Il tempismo con cui i “feddayn” repubblicani vicini a Donald Trump hanno attuato l'operazione che ha portato al voto di sfiducia e quindi alle dimissioni dell'oramai ex Presidente della Camera dei Rappresentanti, il californiano Kevin McCarthy può essere considerato o “sospetto” o “improvvido”. O tutti e due.

Resta il fatto che gli Stati Uniti sono senza la terza carica in linea di successione della catena di governo nel bel mezzo di una altra crisi internazionale, forse per certi aspetti, anche peggiore di quella ucraina, quella che potrebbe vedere presto un conflitto medio-orientale su vasta scala.

La scelta che si va a profilare è tra due repubblicani che non sono nati trumpiani ( come del resto non lo era nemmeno lo speaker uscente McCarthy)ma che sono diventati trumpiani “per necessità”.

 

Ed è proprio questa “necessità” che rimane il punto dolente dell'attuale situazione del “Grand Old Party”, il Partito Repubblicano che nella storia degli Stati Uniti d'America ha espresso Presidenti come Teddy Roosevelt, Ike Eisenhower, Ronald Reagan e i Bush padre e figlio. Onestamente una storia molto diversa da quella rappresentata dalla Presidenza di Donald Trump che nei suoi lunghi tumultuosi 4 anni di mandato ha lasciato un America divisa e che con il suo patrocinio agli eventi del 6 gennaio 2021 a Capitol Hill ha inferto la ferita più grossa alla democrazia statunitense negli ultimi 50 anni.

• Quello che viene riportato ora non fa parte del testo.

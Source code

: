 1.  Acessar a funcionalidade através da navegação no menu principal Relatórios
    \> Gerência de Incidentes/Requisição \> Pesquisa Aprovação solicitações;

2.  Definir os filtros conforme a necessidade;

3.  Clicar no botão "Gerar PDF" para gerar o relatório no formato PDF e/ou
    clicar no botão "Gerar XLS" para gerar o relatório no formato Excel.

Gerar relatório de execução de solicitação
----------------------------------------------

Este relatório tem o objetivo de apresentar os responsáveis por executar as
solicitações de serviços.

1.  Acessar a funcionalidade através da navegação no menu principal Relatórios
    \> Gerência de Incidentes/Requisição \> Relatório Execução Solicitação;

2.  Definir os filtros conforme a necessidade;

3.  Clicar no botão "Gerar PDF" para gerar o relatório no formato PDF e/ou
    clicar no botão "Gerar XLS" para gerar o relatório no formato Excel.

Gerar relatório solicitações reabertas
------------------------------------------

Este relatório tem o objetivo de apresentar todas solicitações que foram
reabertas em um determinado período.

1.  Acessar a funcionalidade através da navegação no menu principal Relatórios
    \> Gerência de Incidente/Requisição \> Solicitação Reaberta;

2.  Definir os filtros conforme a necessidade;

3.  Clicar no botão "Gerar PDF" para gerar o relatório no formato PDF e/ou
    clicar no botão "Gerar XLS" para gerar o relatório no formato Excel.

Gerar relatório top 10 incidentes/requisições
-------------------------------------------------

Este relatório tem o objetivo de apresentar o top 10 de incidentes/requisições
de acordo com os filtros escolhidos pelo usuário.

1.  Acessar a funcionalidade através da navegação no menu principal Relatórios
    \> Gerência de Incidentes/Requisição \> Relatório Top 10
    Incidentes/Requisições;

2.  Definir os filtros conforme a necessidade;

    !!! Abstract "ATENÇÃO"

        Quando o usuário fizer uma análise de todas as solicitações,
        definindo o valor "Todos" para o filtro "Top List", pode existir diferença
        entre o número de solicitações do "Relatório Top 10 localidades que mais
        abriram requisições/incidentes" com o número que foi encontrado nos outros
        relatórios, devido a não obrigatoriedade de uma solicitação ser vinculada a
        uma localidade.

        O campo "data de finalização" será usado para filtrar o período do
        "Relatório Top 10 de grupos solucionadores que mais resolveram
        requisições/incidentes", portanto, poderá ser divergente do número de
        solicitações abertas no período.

Ora che lo spettro di una nuova Presidenza Trump inizia ad aleggiare il Partito Repubblicano “per necessità”, per inseguire il suo “running mate” sta continuando quella mutazione genetica dove le idee di Reagan, di Bush padre e figlio ma anche quelle dei buoni candidati che sfiorarono la  presidenza come John McCain o Mitt Romney, sono messe da parte per un populismo isolazionista e complottista.

Jim Jordan più di Steve Scalise rappresenta questa “resa” al trumpismo duro e puro, anche il secondo non scherza in quanto a compromessi con il lessico dell'ex Presidente.  Del resto se l'alternativa è che qualcuno possa addirittura fare eleggere alla terza carica del Paese lo stesso Trump ( cosa che non è espressamente vietata dalle norme americane, sebbene il miliardario newyorkese non sia membro del Congresso degli Usa), è chiaro che la classe politica repubblicana di una volta o quello che ne rimane, possa decidere di fare un sacrificio minore eleggendo uno Speaker che come il precedente rischia sempre di essere sotto la spada di Damocle di un voto di sfiducia chiesto da un piccolo numero di deputati.

Non rimane che aspettare e vedere che succederà.